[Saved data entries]
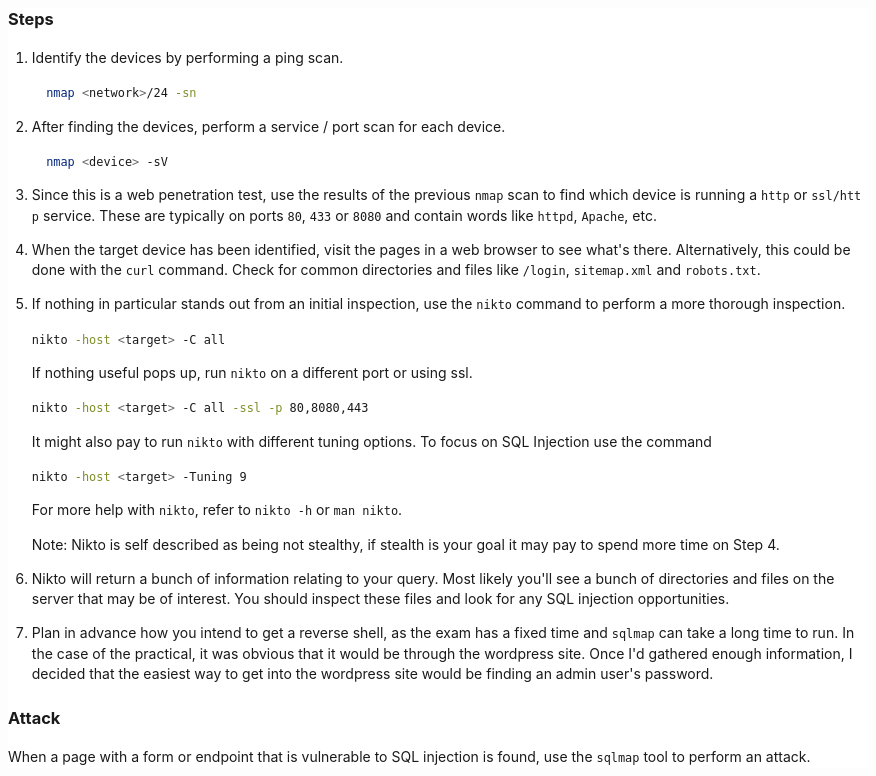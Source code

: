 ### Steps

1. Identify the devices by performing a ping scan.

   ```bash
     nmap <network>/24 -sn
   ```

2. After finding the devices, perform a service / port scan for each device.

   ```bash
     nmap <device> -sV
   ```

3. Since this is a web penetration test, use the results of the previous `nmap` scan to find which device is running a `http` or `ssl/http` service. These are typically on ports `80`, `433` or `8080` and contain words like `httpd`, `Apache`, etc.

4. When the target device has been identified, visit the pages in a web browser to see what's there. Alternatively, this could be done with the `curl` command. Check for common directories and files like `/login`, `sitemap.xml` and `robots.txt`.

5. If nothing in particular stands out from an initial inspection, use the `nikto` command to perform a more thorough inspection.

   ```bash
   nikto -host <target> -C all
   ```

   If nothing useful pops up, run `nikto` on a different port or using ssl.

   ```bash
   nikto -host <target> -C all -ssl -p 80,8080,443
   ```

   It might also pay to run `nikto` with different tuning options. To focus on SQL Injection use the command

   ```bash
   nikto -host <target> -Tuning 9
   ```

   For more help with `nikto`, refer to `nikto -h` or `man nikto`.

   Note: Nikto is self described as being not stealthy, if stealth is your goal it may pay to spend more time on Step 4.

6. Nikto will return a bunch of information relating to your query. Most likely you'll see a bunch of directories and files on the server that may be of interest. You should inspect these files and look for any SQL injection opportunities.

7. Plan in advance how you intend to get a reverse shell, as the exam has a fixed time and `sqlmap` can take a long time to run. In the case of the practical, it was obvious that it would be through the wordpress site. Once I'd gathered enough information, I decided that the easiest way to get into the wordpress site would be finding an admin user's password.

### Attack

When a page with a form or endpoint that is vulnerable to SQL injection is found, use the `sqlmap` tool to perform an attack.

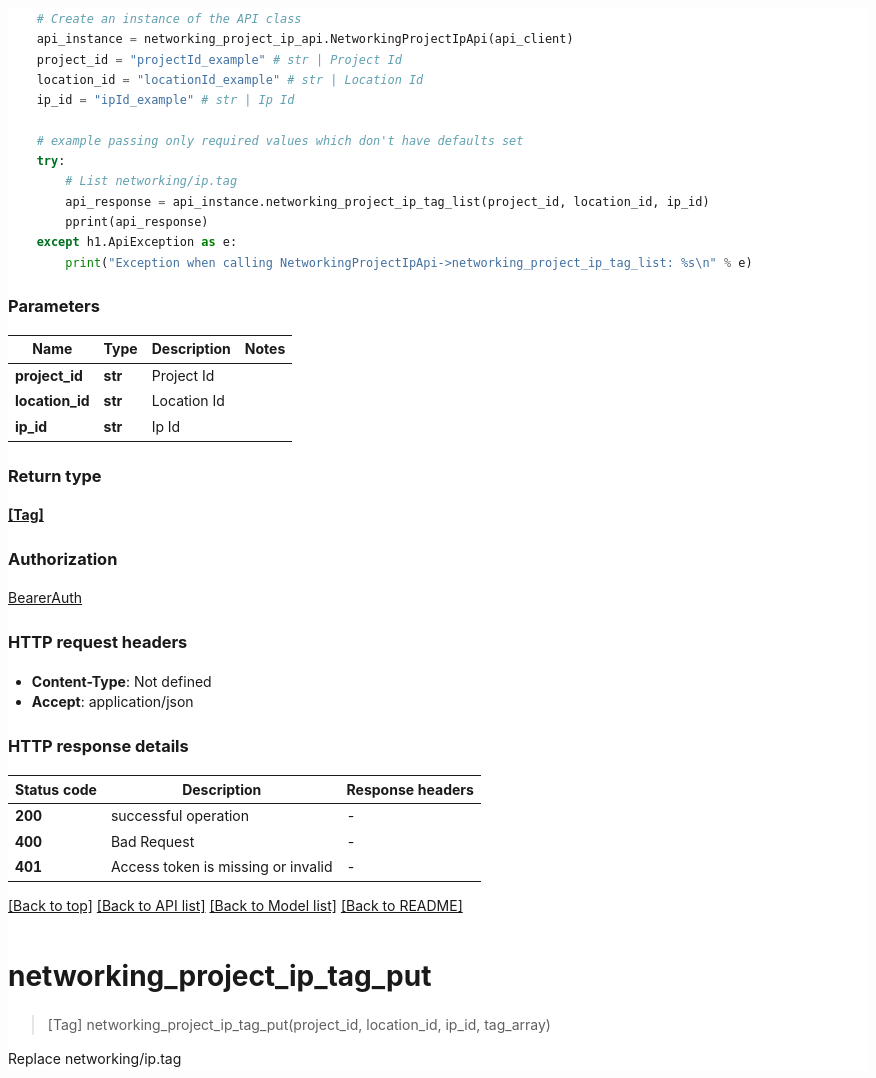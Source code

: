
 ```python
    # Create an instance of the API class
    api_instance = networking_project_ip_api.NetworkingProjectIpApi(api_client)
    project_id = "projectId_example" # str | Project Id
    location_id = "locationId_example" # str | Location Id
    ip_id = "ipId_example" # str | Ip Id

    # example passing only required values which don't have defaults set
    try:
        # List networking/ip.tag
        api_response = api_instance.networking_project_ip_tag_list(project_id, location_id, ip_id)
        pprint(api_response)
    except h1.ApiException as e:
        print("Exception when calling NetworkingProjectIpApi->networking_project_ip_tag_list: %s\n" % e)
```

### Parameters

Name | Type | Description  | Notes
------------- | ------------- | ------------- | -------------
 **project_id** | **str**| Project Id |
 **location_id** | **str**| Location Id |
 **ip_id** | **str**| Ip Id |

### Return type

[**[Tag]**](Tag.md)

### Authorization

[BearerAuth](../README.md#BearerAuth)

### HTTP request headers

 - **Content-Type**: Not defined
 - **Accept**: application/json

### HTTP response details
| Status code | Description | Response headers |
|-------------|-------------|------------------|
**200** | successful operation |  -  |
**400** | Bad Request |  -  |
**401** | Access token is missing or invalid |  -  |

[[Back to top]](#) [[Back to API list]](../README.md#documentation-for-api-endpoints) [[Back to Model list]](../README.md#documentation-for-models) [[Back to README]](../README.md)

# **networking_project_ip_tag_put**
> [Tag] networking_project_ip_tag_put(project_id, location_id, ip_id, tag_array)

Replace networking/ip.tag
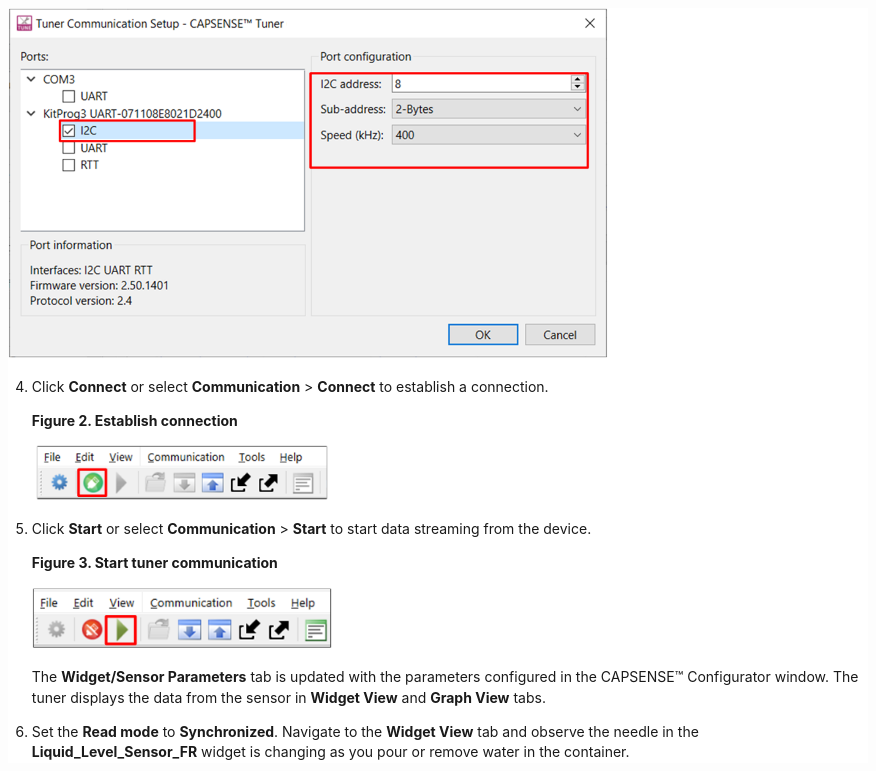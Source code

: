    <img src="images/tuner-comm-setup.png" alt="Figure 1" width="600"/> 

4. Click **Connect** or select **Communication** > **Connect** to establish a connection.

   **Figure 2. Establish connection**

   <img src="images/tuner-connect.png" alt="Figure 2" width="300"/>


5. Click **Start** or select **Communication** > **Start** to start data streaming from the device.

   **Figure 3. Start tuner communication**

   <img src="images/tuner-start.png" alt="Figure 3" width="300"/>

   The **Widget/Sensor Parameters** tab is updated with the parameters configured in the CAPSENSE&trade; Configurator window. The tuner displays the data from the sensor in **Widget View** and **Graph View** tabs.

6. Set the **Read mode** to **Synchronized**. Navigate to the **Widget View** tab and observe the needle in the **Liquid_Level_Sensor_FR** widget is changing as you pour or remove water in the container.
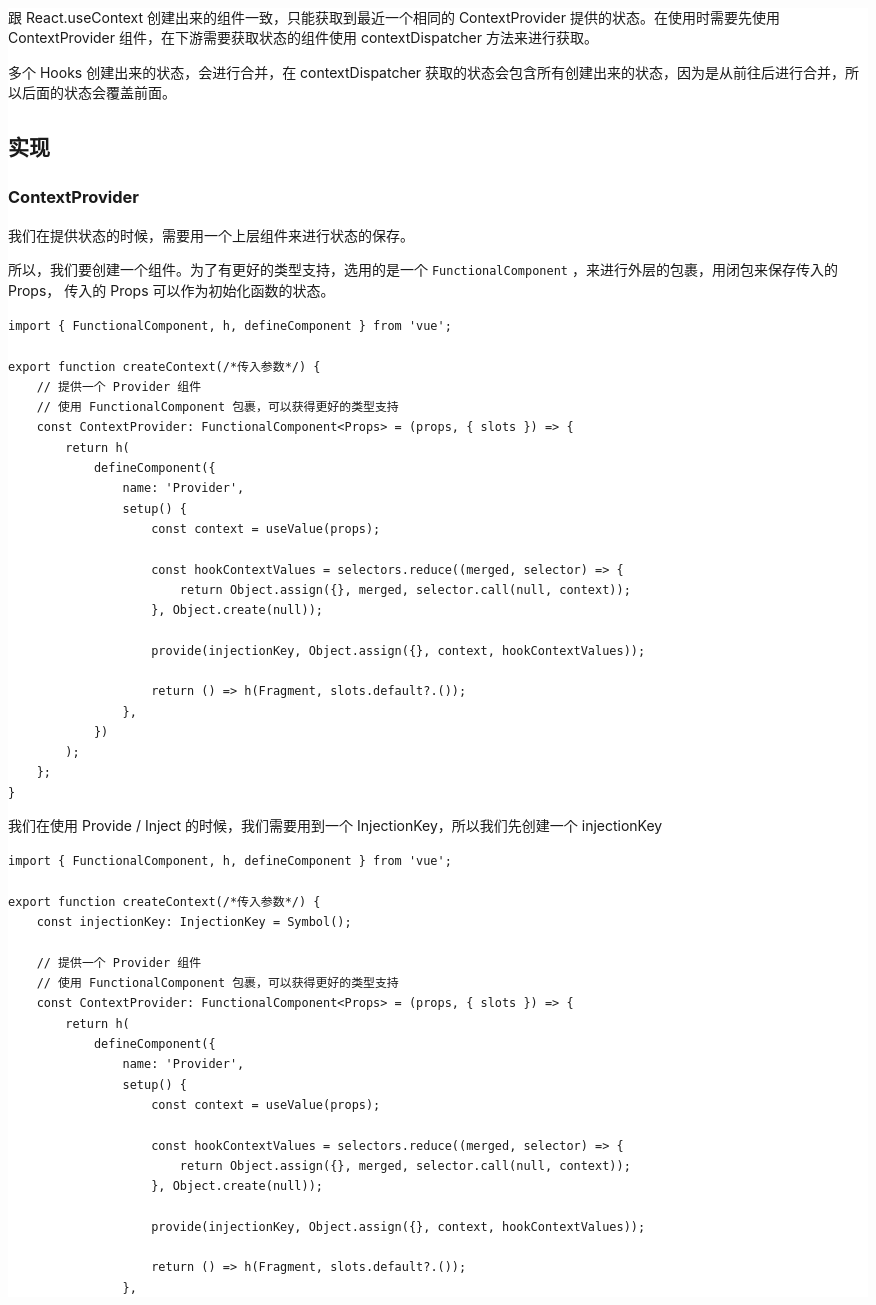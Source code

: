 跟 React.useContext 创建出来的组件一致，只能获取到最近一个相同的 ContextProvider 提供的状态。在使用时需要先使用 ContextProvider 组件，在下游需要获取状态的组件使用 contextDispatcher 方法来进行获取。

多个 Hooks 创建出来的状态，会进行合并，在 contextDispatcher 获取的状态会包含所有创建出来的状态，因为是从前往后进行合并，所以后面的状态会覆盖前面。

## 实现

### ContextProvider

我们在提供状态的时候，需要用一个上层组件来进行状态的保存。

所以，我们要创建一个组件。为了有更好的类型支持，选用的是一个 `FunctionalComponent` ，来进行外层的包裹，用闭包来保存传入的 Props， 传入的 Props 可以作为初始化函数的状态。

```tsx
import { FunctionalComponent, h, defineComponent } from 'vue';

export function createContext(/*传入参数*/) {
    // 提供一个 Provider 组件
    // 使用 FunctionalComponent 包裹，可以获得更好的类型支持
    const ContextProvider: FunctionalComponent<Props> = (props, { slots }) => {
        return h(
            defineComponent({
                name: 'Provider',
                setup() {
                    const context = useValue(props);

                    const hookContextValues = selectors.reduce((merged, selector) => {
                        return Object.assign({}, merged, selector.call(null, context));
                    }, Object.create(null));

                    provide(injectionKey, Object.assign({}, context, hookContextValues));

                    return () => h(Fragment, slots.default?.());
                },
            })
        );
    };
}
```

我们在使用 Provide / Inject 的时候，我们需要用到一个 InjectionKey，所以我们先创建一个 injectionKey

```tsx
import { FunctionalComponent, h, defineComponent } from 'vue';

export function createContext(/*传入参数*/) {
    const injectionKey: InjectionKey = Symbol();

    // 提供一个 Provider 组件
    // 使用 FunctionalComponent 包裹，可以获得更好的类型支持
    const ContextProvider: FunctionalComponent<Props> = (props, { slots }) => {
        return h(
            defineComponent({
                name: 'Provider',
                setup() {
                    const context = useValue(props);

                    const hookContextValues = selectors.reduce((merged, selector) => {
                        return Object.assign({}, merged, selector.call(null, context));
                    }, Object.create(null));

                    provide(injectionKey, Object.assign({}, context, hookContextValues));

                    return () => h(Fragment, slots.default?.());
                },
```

## EXERCISE
Tally each line in the data that holds the word "host"; write only the total.

## RESPONSE
3